Leases & TTL
The core idea
A distributed lock in etcd is just a key. The problem — if the server holding the lock crashes, the key is never deleted and the lock is held forever. etcd solves this with leases — every lock has a TTL and auto-expires unless the holder keeps renewing it. Crash = no more renewals = lock auto-released.
The stuck lock problem#
Server 3 acquires a lock to run a background job:
Server 3 → writes /locks/job = "server-3"
Server 3 crashes mid-job
→ /locks/job still exists
→ no other server can ever acquire it
→ job never runs again
Without a TTL, the lock is held forever. The only fix is a human manually deleting the key — not acceptable in production.
Leases — TTL on keys#
When Server 3 acquires the lock, it attaches a TTL (time-to-live) — say 10 seconds. etcd automatically deletes the key after 10 seconds unless Server 3 renews it.

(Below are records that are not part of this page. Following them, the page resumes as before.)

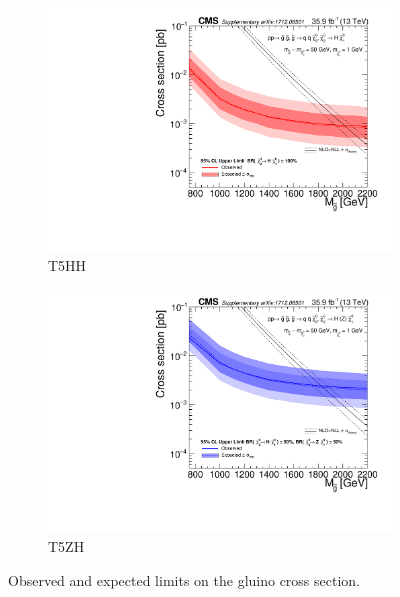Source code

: \begin{figure}
\centering
\begin{subfigure}[b]{0.49\textwidth}
\includegraphics[width=\textwidth]{figs/brazilT5HHResults.pdf}
\caption{T5HH}
\end{subfigure}
\begin{subfigure}[b]{0.49\textwidth}
\includegraphics[width=\textwidth]{figs/brazilT5HZResults.pdf}
\caption{T5ZH}
\end{subfigure}
\caption{Observed and expected limits on the gluino cross section.}
\label{fig:brazil}
\end{figure}
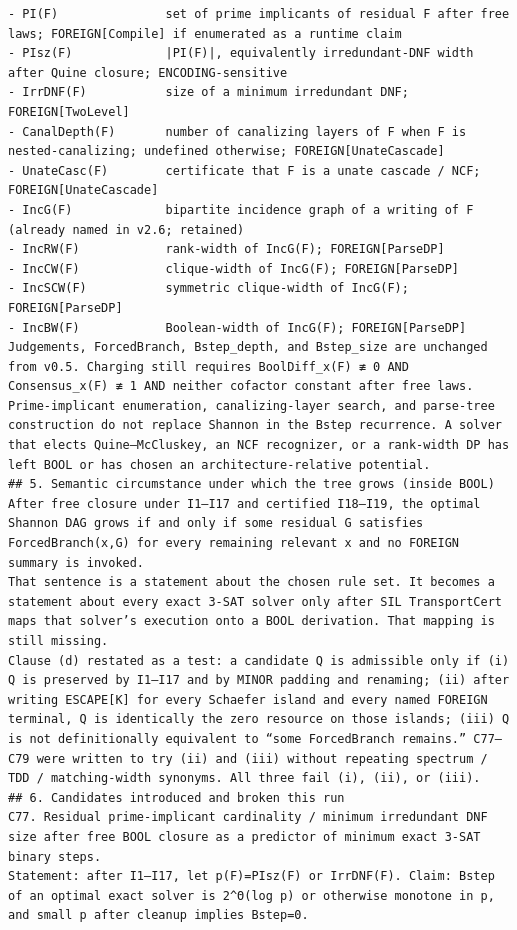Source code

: \documentclass[11pt]{article}
\begin{document}
\begin{Verbatim}[breaklines=true,breakanywhere=true]
- PI(F)               set of prime implicants of residual F after free laws; FOREIGN[Compile] if enumerated as a runtime claim
- PIsz(F)             |PI(F)|, equivalently irredundant-DNF width after Quine closure; ENCODING-sensitive
- IrrDNF(F)           size of a minimum irredundant DNF; FOREIGN[TwoLevel]
- CanalDepth(F)       number of canalizing layers of F when F is nested-canalizing; undefined otherwise; FOREIGN[UnateCascade]
- UnateCasc(F)        certificate that F is a unate cascade / NCF; FOREIGN[UnateCascade]
- IncG(F)             bipartite incidence graph of a writing of F (already named in v2.6; retained)
- IncRW(F)            rank-width of IncG(F); FOREIGN[ParseDP]
- IncCW(F)            clique-width of IncG(F); FOREIGN[ParseDP]
- IncSCW(F)           symmetric clique-width of IncG(F); FOREIGN[ParseDP]
- IncBW(F)            Boolean-width of IncG(F); FOREIGN[ParseDP]
Judgements, ForcedBranch, Bstep_depth, and Bstep_size are unchanged from v0.5. Charging still requires BoolDiff_x(F) ≢ 0 AND Consensus_x(F) ≢ 1 AND neither cofactor constant after free laws.
Prime-implicant enumeration, canalizing-layer search, and parse-tree construction do not replace Shannon in the Bstep recurrence. A solver that elects Quine–McCluskey, an NCF recognizer, or a rank-width DP has left BOOL or has chosen an architecture-relative potential.
## 5. Semantic circumstance under which the tree grows (inside BOOL)
After free closure under I1–I17 and certified I18–I19, the optimal Shannon DAG grows if and only if some residual G satisfies ForcedBranch(x,G) for every remaining relevant x and no FOREIGN summary is invoked.
That sentence is a statement about the chosen rule set. It becomes a statement about every exact 3-SAT solver only after SIL TransportCert maps that solver’s execution onto a BOOL derivation. That mapping is still missing.
Clause (d) restated as a test: a candidate Q is admissible only if (i) Q is preserved by I1–I17 and by MINOR padding and renaming; (ii) after writing ESCAPE[K] for every Schaefer island and every named FOREIGN terminal, Q is identically the zero resource on those islands; (iii) Q is not definitionally equivalent to “some ForcedBranch remains.” C77–C79 were written to try (ii) and (iii) without repeating spectrum / TDD / matching-width synonyms. All three fail (i), (ii), or (iii).
## 6. Candidates introduced and broken this run
C77. Residual prime-implicant cardinality / minimum irredundant DNF size after free BOOL closure as a predictor of minimum exact 3-SAT binary steps.
Statement: after I1–I17, let p(F)=PIsz(F) or IrrDNF(F). Claim: Bstep of an optimal exact solver is 2^Θ(log p) or otherwise monotone in p, and small p after cleanup implies Bstep=0.

\end{Verbatim}
\end{document}
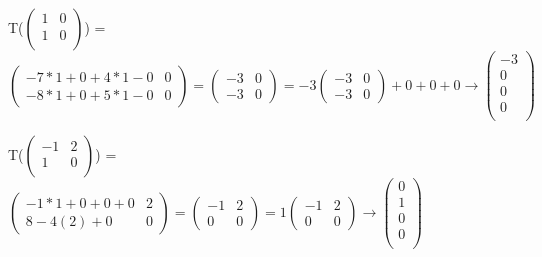 \documentclass[12pt]{article}
\begin{document}
\begin{enumerate}
    T($\begin{pmatrix}
        1 & 0 \\
        1 & 0 \\
    \end{pmatrix}$) = $\begin{pmatrix}
        -7*1 + 0 + 4*1 - 0 & 0 \\
        -8*1 + 0 + 5*1 - 0 & 0
    \end{pmatrix} = \begin{pmatrix}
        -3 & 0 \\
        -3 & 0
    \end{pmatrix} = -3\begin{pmatrix}
        -3 & 0 \\
        -3 & 0
    \end{pmatrix} + 0 + 0 + 0 \rightarrow \begin{pmatrix}
        -3 \\
        0 \\
        0\\
        0\\
    \end{pmatrix}$

    T($\begin{pmatrix}
        -1 & 2 \\
        1 & 0 \\
    \end{pmatrix}$) = $\begin{pmatrix}
        -1*1 + 0 + 0 + 0 & 2 \\
        8  - 4(2) + 0 & 0
    \end{pmatrix} = \begin{pmatrix}
        -1 & 2 \\
        0 & 0
    \end{pmatrix} = 1\begin{pmatrix}
        -1 & 2 \\
        0 & 0
    \end{pmatrix} \rightarrow \begin{pmatrix}
        0 \\
        1 \\
        0\\
        0\\
    \end{pmatrix}$


\end{enumerate}
\end{document}
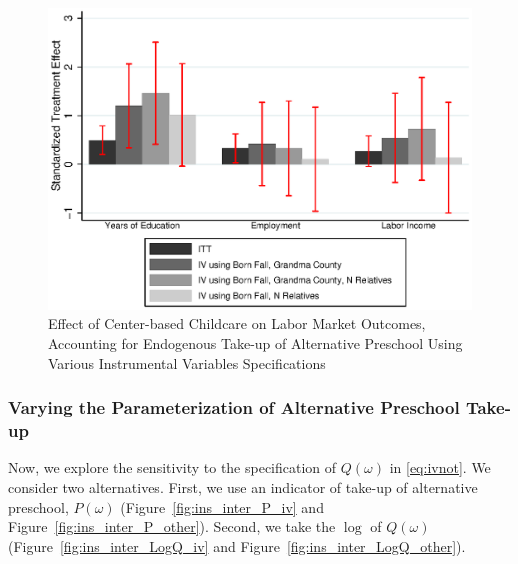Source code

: \begin{appendices}
\begin{figure}[H]
		\caption{Effect of Center-based Childcare on Labor Market Outcomes, Accounting for Endogenous Take-up of Alternative Preschool Using Various Instrumental Variables Specifications} \label{fig:inter_Q_other}
		\includegraphics[width=.7\columnwidth]{output/appendixplots/inter_Q_iv_other.eps}
\end{figure}

\subsubsection{Varying the Parameterization of Alternative Preschool Take-up}

\noindent Now, we explore the sensitivity to the specification of $Q(\omega)$ in \eqref{eq:ivnot}. We consider two alternatives. First, we use an indicator of take-up of alternative preschool, $P(\omega)$ (Figure~\ref{fig:ins_inter_P_iv} and Figure~\ref{fig:ins_inter_P_other}). Second, we take the $\log$ of $Q(\omega)$ (Figure~\ref{fig:ins_inter_LogQ_iv} and Figure~\ref{fig:ins_inter_LogQ_other}).


\end{appendices}
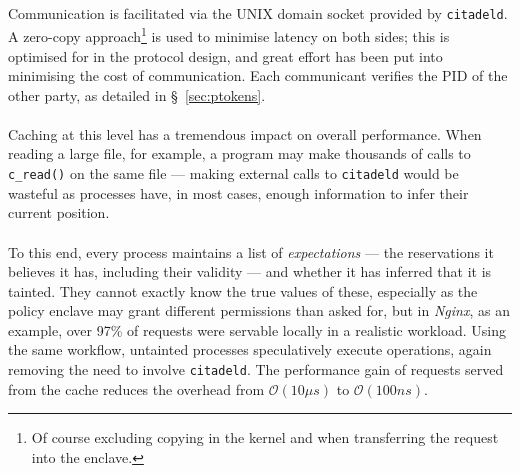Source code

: \paragraph{} Communication is facilitated via the UNIX domain socket provided by \texttt{citadeld}. A zero-copy approach\footnote{Of course excluding copying in the kernel and when transferring the request into the enclave.} is used to minimise latency on both sides; this is optimised for in the protocol design, and great effort has been put into minimising the cost of communication. Each communicant verifies the PID of the other party, as detailed in §~\ref{sec:ptokens}.

\paragraph{} Caching at this level has a tremendous impact on overall performance. When reading a large file, for example, a program may make thousands of calls to \texttt{c\_read()} on the same file --- making external calls to \texttt{citadeld} would be wasteful as processes have, in most cases, enough information to infer their current position.

\paragraph{} To this end, every process  maintains a list of \textit{expectations} --- the reservations it believes it has, including their validity --- and whether it has inferred that it is tainted. They cannot exactly know the true values of these, especially as the policy enclave may grant different permissions than asked for, but in \textit{Nginx}, as an example, over 97\% of requests were servable locally in a realistic workload. Using the same workflow, untainted processes speculatively execute operations, again removing the need to involve \texttt{citadeld}. The performance gain of requests served from the cache reduces the overhead from $\mathcal{O}(10\mu s)$ to $\mathcal{O}(100ns)$.


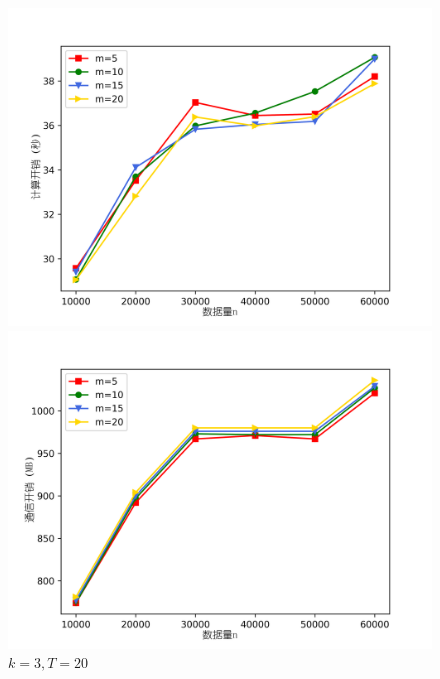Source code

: \begin{figure}[htbp] %
	\begin{minipage}[t]{0.5\linewidth}
		\includegraphics[width=\linewidth]{img/m.png}
		
	\end{minipage}%
	\hfill%
	\begin{minipage}[t]{0.5\linewidth}
		\includegraphics[width=\linewidth]{img/m_comm.png}
		
	\end{minipage}
	\caption{$k=3, T=20$}
	\label{f6}
\end{figure}

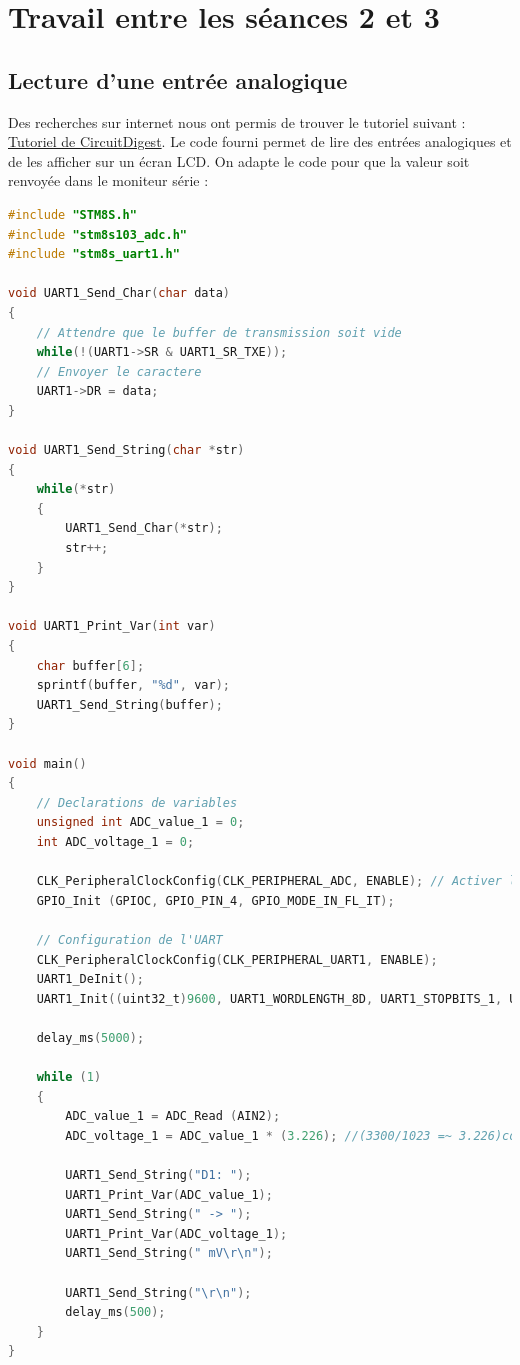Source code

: \documentclass[11pt,a4paper]{article}
\begin{document}
\section{Travail entre les séances 2 et 3}
\subsection{Lecture d'une entrée analogique}
Des recherches sur internet nous ont permis de trouver le tutoriel suivant : \href{https://circuitdigest.com/microcontroller-projects/adc-on-stm8s-using-c-compiler-reading-multiple-adc-values-and-displaying-on-lcd}{Tutoriel de CircuitDigest}. Le code fourni permet de lire des entrées analogiques et de les afficher sur un écran LCD. On adapte le code pour que la valeur soit renvoyée dans le moniteur série :

\begin{lstlisting}[language=C]
#include "STM8S.h"
#include "stm8s103_adc.h"
#include "stm8s_uart1.h"

void UART1_Send_Char(char data)
{
    // Attendre que le buffer de transmission soit vide
    while(!(UART1->SR & UART1_SR_TXE));
    // Envoyer le caractere
    UART1->DR = data;
}

void UART1_Send_String(char *str)
{
    while(*str)
    {
        UART1_Send_Char(*str);
        str++;
    }
}

void UART1_Print_Var(int var)
{
    char buffer[6];
    sprintf(buffer, "%d", var);
    UART1_Send_String(buffer);
}

void main()
{
    // Declarations de variables
    unsigned int ADC_value_1 = 0;
    int ADC_voltage_1 = 0;

    CLK_PeripheralClockConfig(CLK_PERIPHERAL_ADC, ENABLE); // Activer l'horloge peripherique pour l'ADC
    GPIO_Init (GPIOC, GPIO_PIN_4, GPIO_MODE_IN_FL_IT);
    
    // Configuration de l'UART
    CLK_PeripheralClockConfig(CLK_PERIPHERAL_UART1, ENABLE);
    UART1_DeInit();
    UART1_Init((uint32_t)9600, UART1_WORDLENGTH_8D, UART1_STOPBITS_1, UART1_PARITY_NO, UART1_SYNCMODE_CLOCK_DISABLE, UART1_MODE_TX_ENABLE);

    delay_ms(5000);

    while (1)
    {
        ADC_value_1 = ADC_Read (AIN2);
        ADC_voltage_1 = ADC_value_1 * (3.226); //(3300/1023 =~ 3.226)convert ADC value 1 to 0 to 3300mV

        UART1_Send_String("D1: ");
        UART1_Print_Var(ADC_value_1);
        UART1_Send_String(" -> ");
        UART1_Print_Var(ADC_voltage_1);
        UART1_Send_String(" mV\r\n");

        UART1_Send_String("\r\n");
        delay_ms(500);
    }
}
\end{lstlisting}
\end{document}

Server 3 keeps renewing the lease every few seconds while it is alive and working:
T=0s → Server 3 acquires /locks/job with TTL=10s
T=3s → Server 3 renews → TTL resets to 10s
T=6s → Server 3 renews → TTL resets to 10s
T=9s → Server 3 crashes ← no more renewals
T=19s → TTL expires → etcd deletes /locks/job automatically
T=19s → Server 7 acquires lock → picks up the job ✓
No human intervention. No stuck locks. The system heals itself.
What about a slow server — not crashed, just slow?#
If Server 3 is alive but its network is congested, its renewal message may arrive late. If the TTL expires before the renewal gets through — etcd deletes the key and another server acquires the lock.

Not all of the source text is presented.